→ **Exercise**: Set down all of the records exactly, leaving none out.

◆ ◆ ◆ ◆ ◆ ◆ ◆

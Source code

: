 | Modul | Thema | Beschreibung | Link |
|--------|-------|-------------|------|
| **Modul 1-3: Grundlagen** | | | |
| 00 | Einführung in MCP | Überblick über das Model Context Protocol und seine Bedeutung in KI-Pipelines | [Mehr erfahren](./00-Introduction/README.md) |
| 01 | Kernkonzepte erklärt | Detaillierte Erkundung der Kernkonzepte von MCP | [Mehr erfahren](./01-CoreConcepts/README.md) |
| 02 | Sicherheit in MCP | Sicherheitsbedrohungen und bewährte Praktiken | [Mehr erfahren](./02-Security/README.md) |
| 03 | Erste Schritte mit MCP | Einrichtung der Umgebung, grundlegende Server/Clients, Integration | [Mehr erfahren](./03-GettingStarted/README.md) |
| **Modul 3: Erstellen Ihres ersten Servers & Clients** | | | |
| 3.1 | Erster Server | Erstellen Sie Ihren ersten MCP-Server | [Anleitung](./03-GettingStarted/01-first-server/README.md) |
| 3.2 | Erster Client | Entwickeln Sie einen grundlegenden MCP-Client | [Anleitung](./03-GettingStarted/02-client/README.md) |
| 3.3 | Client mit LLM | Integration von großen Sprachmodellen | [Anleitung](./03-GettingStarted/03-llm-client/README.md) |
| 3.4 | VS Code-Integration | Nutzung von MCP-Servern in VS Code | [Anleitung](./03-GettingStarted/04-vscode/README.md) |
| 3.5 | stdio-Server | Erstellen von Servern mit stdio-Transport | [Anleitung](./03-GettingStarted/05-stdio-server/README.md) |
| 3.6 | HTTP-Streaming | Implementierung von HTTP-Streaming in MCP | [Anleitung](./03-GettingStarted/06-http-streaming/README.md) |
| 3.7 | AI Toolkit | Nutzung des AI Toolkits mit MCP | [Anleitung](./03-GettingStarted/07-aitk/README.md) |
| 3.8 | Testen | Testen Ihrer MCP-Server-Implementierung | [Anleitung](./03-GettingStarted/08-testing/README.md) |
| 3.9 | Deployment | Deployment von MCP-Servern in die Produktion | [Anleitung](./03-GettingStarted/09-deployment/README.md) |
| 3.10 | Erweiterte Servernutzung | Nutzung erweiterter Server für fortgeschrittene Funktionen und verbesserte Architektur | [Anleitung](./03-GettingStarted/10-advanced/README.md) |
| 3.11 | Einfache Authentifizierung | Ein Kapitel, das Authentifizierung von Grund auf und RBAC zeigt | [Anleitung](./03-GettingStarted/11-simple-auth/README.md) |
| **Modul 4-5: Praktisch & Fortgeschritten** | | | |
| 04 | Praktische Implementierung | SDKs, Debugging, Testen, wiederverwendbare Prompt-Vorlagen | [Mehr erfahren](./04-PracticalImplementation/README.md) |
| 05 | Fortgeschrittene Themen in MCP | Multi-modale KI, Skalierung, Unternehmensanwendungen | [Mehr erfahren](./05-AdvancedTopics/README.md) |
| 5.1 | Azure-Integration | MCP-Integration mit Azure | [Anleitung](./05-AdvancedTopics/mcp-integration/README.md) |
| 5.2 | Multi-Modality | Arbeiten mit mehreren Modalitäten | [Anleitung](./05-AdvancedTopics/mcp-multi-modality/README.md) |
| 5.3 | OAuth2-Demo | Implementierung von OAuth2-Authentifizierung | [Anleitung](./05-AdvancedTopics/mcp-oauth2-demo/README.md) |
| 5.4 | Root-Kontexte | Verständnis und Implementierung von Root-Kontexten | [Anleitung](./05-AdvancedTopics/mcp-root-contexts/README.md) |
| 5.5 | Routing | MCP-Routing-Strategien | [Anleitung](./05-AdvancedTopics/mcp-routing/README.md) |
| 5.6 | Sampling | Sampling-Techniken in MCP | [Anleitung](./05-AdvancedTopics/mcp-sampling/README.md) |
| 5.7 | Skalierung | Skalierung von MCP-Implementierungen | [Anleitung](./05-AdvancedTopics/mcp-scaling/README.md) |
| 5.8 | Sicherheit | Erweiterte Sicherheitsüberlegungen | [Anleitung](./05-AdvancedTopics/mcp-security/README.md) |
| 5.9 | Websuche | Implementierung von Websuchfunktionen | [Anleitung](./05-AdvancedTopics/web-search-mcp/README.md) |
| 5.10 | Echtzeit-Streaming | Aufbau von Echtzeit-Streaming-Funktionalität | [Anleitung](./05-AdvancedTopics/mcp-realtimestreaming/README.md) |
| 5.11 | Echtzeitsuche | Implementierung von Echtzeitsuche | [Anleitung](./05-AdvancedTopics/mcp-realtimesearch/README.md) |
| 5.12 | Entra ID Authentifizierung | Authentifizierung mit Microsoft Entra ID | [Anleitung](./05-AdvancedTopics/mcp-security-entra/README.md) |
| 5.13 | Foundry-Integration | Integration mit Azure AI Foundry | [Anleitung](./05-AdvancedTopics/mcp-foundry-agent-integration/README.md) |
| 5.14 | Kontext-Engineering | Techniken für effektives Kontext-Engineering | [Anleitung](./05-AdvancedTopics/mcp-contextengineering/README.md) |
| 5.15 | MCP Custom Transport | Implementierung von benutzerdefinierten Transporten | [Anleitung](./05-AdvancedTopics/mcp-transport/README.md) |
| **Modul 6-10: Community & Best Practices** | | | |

◆ ◆ ◆ ◆ ◆ ◆ ◆

→ **Answer below**:
Source code

: | Modul | Thema | Beschreibung | Link |
|--------|-------|-------------|------|
| **Modul 1-3: Grundlagen** | | | |
| 00 | Einführung in MCP | Überblick über das Model Context Protocol und seine Bedeutung in KI-Pipelines | [Mehr erfahren](./00-Introduction/README.md) |
| 01 | Kernkonzepte erklärt | Detaillierte Erkundung der Kernkonzepte von MCP | [Mehr erfahren](./01-CoreConcepts/README.md) |
| 02 | Sicherheit in MCP | Sicherheitsbedrohungen und bewährte Praktiken | [Mehr erfahren](./02-Security/README.md) |
| 03 | Erste Schritte mit MCP | Einrichtung der Umgebung, grundlegende Server/Clients, Integration | [Mehr erfahren](./03-GettingStarted/README.md) |
| **Modul 3: Erstellen Ihres ersten Servers & Clients** | | | |
| 3.1 | Erster Server | Erstellen Sie Ihren ersten MCP-Server | [Anleitung](./03-GettingStarted/01-first-server/README.md) |
| 3.2 | Erster Client | Entwickeln Sie einen grundlegenden MCP-Client | [Anleitung](./03-GettingStarted/02-client/README.md) |
| 3.3 | Client mit LLM | Integration von großen Sprachmodellen | [Anleitung](./03-GettingStarted/03-llm-client/README.md) |
| 3.4 | VS Code-Integration | Nutzung von MCP-Servern in VS Code | [Anleitung](./03-GettingStarted/04-vscode/README.md) |
| 3.5 | stdio-Server | Erstellen von Servern mit stdio-Transport | [Anleitung](./03-GettingStarted/05-stdio-server/README.md) |
| 3.6 | HTTP-Streaming | Implementierung von HTTP-Streaming in MCP | [Anleitung](./03-GettingStarted/06-http-streaming/README.md) |
| 3.7 | AI Toolkit | Nutzung des AI Toolkits mit MCP | [Anleitung](./03-GettingStarted/07-aitk/README.md) |
| 3.8 | Testen | Testen Ihrer MCP-Server-Implementierung | [Anleitung](./03-GettingStarted/08-testing/README.md) |
| 3.9 | Deployment | Deployment von MCP-Servern in die Produktion | [Anleitung](./03-GettingStarted/09-deployment/README.md) |
| 3.10 | Erweiterte Servernutzung | Nutzung erweiterter Server für fortgeschrittene Funktionen und verbesserte Architektur | [Anleitung](./03-GettingStarted/10-advanced/README.md) |
| 3.11 | Einfache Authentifizierung | Ein Kapitel, das Authentifizierung von Grund auf und RBAC zeigt | [Anleitung](./03-GettingStarted/11-simple-auth/README.md) |
| **Modul 4-5: Praktisch & Fortgeschritten** | | | |
| 04 | Praktische Implementierung | SDKs, Debugging, Testen, wiederverwendbare Prompt-Vorlagen | [Mehr erfahren](./04-PracticalImplementation/README.md) |
| 05 | Fortgeschrittene Themen in MCP | Multi-modale KI, Skalierung, Unternehmensanwendungen | [Mehr erfahren](./05-AdvancedTopics/README.md) |
| 5.1 | Azure-Integration | MCP-Integration mit Azure | [Anleitung](./05-AdvancedTopics/mcp-integration/README.md) |
| 5.2 | Multi-Modality | Arbeiten mit mehreren Modalitäten | [Anleitung](./05-AdvancedTopics/mcp-multi-modality/README.md) |
| 5.3 | OAuth2-Demo | Implementierung von OAuth2-Authentifizierung | [Anleitung](./05-AdvancedTopics/mcp-oauth2-demo/README.md) |
| 5.4 | Root-Kontexte | Verständnis und Implementierung von Root-Kontexten | [Anleitung](./05-AdvancedTopics/mcp-root-contexts/README.md) |
| 5.5 | Routing | MCP-Routing-Strategien | [Anleitung](./05-AdvancedTopics/mcp-routing/README.md) |
| 5.6 | Sampling | Sampling-Techniken in MCP | [Anleitung](./05-AdvancedTopics/mcp-sampling/README.md) |
| 5.7 | Skalierung | Skalierung von MCP-Implementierungen | [Anleitung](./05-AdvancedTopics/mcp-scaling/README.md) |
| 5.8 | Sicherheit | Erweiterte Sicherheitsüberlegungen | [Anleitung](./05-AdvancedTopics/mcp-security/README.md) |
| 5.9 | Websuche | Implementierung von Websuchfunktionen | [Anleitung](./05-AdvancedTopics/web-search-mcp/README.md) |
| 5.10 | Echtzeit-Streaming | Aufbau von Echtzeit-Streaming-Funktionalität | [Anleitung](./05-AdvancedTopics/mcp-realtimestreaming/README.md) |
| 5.11 | Echtzeitsuche | Implementierung von Echtzeitsuche | [Anleitung](./05-AdvancedTopics/mcp-realtimesearch/README.md) |
| 5.12 | Entra ID Authentifizierung | Authentifizierung mit Microsoft Entra ID | [Anleitung](./05-AdvancedTopics/mcp-security-entra/README.md) |
| 5.13 | Foundry-Integration | Integration mit Azure AI Foundry | [Anleitung](./05-AdvancedTopics/mcp-foundry-agent-integration/README.md) |
| 5.14 | Kontext-Engineering | Techniken für effektives Kontext-Engineering | [Anleitung](./05-AdvancedTopics/mcp-contextengineering/README.md) |
| 5.15 | MCP Custom Transport | Implementierung von benutzerdefinierten Transporten | [Anleitung](./05-AdvancedTopics/mcp-transport/README.md) |
| **Modul 6-10: Community & Best Practices** | | | |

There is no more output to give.